Each team begins the game with nine numbers marked off on their own board. At the start of the show, a member of each team draws a Lingo ball, and the team with the higher number gets to play first. Unlike in previous versions, the number balls are on a rack and not in a hopper. If the ball is a number ball, it is also marked off as the tenth number on the team's board. If the ball is a stopper or a prize ball, no number is marked off. Also unlike the previous versions, the host gives a clue as to the word's meaning.

Correctly identifying words in round one earn $100, $200 in round two and $500 in round three. Completing a five-number Lingo awards the same payouts as correct words in each round. When a new board is issued to a team, nine numbers are pre-marked. Three words each are played in rounds one and three, while four words are played in round two. The team with the most money after round three keeps it and plays Bonus Lingo. If a team is mathematically unable to catch up, the game ends once the balls have been drawn for the last word.
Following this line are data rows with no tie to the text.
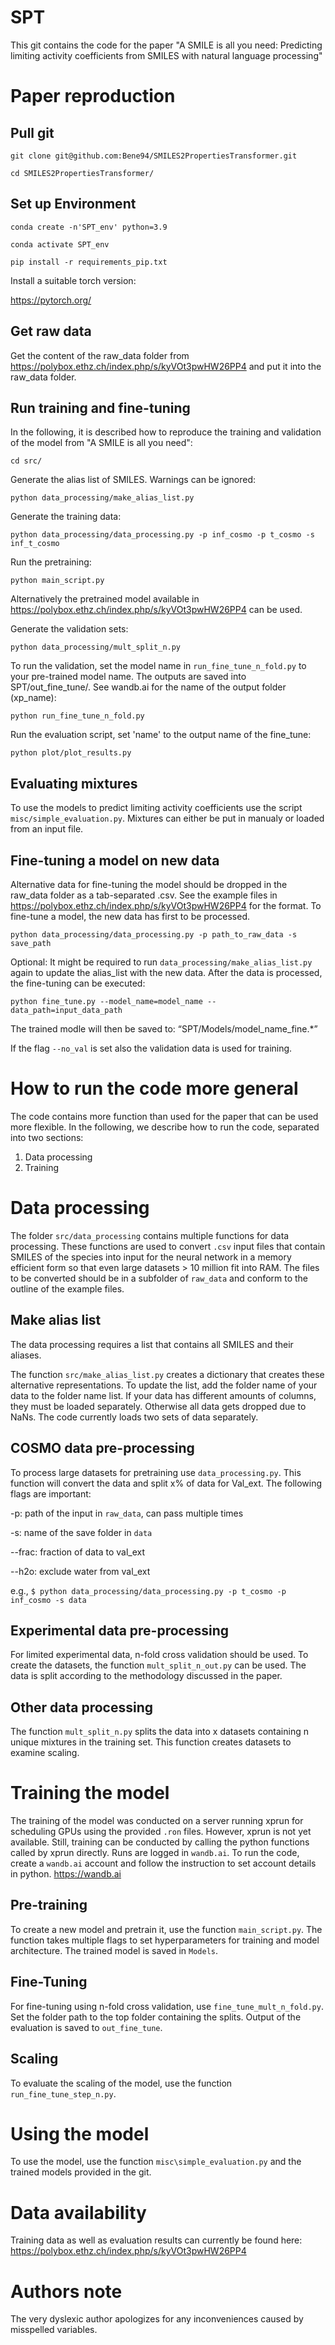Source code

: # SPT

This git contains the code for the paper "A SMILE is all you need: Predicting limiting activity coefficients from SMILES with natural language processing"

# Paper reproduction

## Pull git

`git clone git@github.com:Bene94/SMILES2PropertiesTransformer.git`

`cd SMILES2PropertiesTransformer/`

## Set up Environment

`conda create -n'SPT_env' python=3.9`

`conda activate SPT_env`

`pip install -r requirements_pip.txt`

Install a suitable torch version:

https://pytorch.org/

## Get raw data

Get the content of the raw_data folder from https://polybox.ethz.ch/index.php/s/kyVOt3pwHW26PP4 and put it into the raw_data folder.

## Run training and fine-tuning

In the following, it is described how to reproduce the training and validation of the model from "A SMILE is all you need":

`cd src/`

Generate the alias list of SMILES. Warnings can be ignored:

`python data_processing/make_alias_list.py`
 
Generate the training data:

`python data_processing/data_processing.py -p inf_cosmo -p t_cosmo -s inf_t_cosmo`

Run the pretraining:

`python main_script.py`

Alternatively the pretrained model available in https://polybox.ethz.ch/index.php/s/kyVOt3pwHW26PP4 can be used.

Generate the validation sets:

`python data_processing/mult_split_n.py`

To run the validation, set the model name in `run_fine_tune_n_fold.py` to your pre-trained model name. The outputs are saved into SPT/out_fine_tune/. See wandb.ai for the name of the output folder (xp_name):

`python run_fine_tune_n_fold.py`

Run the evaluation script, set 'name' to the output name of the fine_tune:

`python plot/plot_results.py`

## Evaluating mixtures

To use the models to predict limiting activity coefficients use the script `misc/simple_evaluation.py`. Mixtures can either be put in manualy or loaded from an input file.

## Fine-tuning a model on new data

Alternative data for fine-tuning the model should be dropped in the raw_data folder as a tab-separated .csv. See the example files in https://polybox.ethz.ch/index.php/s/kyVOt3pwHW26PP4 for the format. To fine-tune a model, the new data has first to be processed.

`python data_processing/data_processing.py -p path_to_raw_data -s save_path`

Optional: It might be required to run `data_processing/make_alias_list.py` again to update the alias_list with the new data. 
After the data is processed, the fine-tuning can be executed:

`python fine_tune.py --model_name=model_name --data_path=input_data_path`

The trained modle will then be saved to: “SPT/Models/model_name_fine.*”

If the flag `--no_val` is set also the validation data is used for training.

# How to run the code more general

The code contains more function than used for the paper that can be used more flexible. In the following, we describe how to run the code, separated into two sections:

  1) Data processing
  2) Training


# Data processing

The folder `src/data_processing` contains multiple functions for data processing. These functions are used to convert `.csv` input files that contain SMILES of the species into input for the neural network in a memory efficient form so that even large datasets > 10 million fit into RAM. The files to be converted should be in a subfolder of `raw_data` and conform to the outline of the example files.

## Make alias list

The data processing requires a list that contains all SMILES and their aliases.

The function `src/make_alias_list.py` creates a dictionary that creates these alternative representations. To update the list, add the folder name of your data to the folder name list. If your data has different amounts of columns, they must be loaded separately. Otherwise all data gets dropped due to NaNs. The code currently loads two sets of data separately.

## COSMO data pre-processing

To process large datasets for pretraining use `data_processing.py`. This function will convert the data and split x% of data for Val_ext. The following flags are important:

  -p: path of the input in `raw_data`, can pass multiple times
  
  -s: name of the save folder in `data`
  
  --frac: fraction of data to val_ext
  
  --h2o: exclude water from val_ext
  
e.g., `$ python data_processing/data_processing.py -p t_cosmo -p inf_cosmo -s data`
  
## Experimental data pre-processing

For limited experimental data, n-fold cross validation should be used. To create the datasets, the function `mult_split_n_out.py` can be used. The data is split according to the methodology discussed in the paper.

## Other data processing

The function `mult_split_n.py` splits the data into x datasets containing n unique mixtures in the training set. This function creates datasets to examine scaling. 
  
# Training the model

The training of the model was conducted on a server running xprun for scheduling GPUs using the provided `.ron` files. However, xprun is not yet available. Still, training can be conducted by calling the python functions called by xprun directly. Runs are logged in `wandb.ai`. To run the code, create a `wandb.ai` account and follow the instruction to set account details in python. https://wandb.ai

## Pre-training

To create a new model and pretrain it, use the function `main_script.py`. The function takes multiple flags to set hyperparameters for training and model architecture. The trained model is saved in `Models`.

## Fine-Tuning

For fine-tuning using n-fold cross validation, use `fine_tune_mult_n_fold.py`. Set the folder path to the top folder containing the splits. Output of the evaluation is saved to `out_fine_tune`.

## Scaling

To evaluate the scaling of the model, use the function `run_fine_tune_step_n.py`.

# Using the model

To use the model, use the function `misc\simple_evaluation.py` and the trained models provided in the git.

# Data availability 

Training data as well as evaluation results can currently be found here: https://polybox.ethz.ch/index.php/s/kyVOt3pwHW26PP4

# Authors note

The very dyslexic author apologizes for any inconveniences caused by misspelled variables.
In Bonus Lingo, the winning team has 90 seconds to correctly guess five words, receiving two letters in each word. The team wins the identical amount earned in the main game for the first correct word and that amount is then doubled for each additional correct word until the fifth one, which earns the team $100,000. The amount earned in Bonus Lingo is added to the team's total winnings.

2023 version 
The 2023 revival does not use any bingo mechanics and consists only of word guessing. Each episode features two semi-final matches between two teams each, consisting of the following rounds:

 In the first round, each team plays three five-letter words. Guessing a word correctly on the first try (called a "Golden Guess") earns $5,000, with subsequent guesses worth $2,500, $2,000, $1,500, and $1,000, respectively. An invalid guess gives the opposing team a chance to steal. If the opposing team gives an invalid guess, play on that word ends.
 In the second round, "Super Lingo," each team is given a clue towards a ten-letter mystery word whose letters are revealed over time: each word is worth up to $5,000, with its value decreasing as more letters are revealed. Before they play their word, each team chooses from one of two hoppers of "Lucky Balls," from which a ball is drawn: gold "money balls" add a cash bonus (either $100, $500, or $1,000) on top of the value of the word if solved, while white "letter balls," numbered between 1 and 10, reveal the corresponding letter in the word before the money starts decreasing.
 In the third round, the "Lingo Battle," the two members of each team are assigned to five-letter and six-letter words respectively, with all values from round one doubled. If a contestant's guess for a word does not reveal a new correctly-placed (green) letter, control of that word passes to the opposing player. After the conclusion of this round, a twelve-letter Super Lingo word is played between both teams, which starts at $10,000. If time expires or no one solves it, the team with the most money wins.
 In the event of a tie game, one more Super Lingo word is played as a tiebreaker to determine the winner of the match.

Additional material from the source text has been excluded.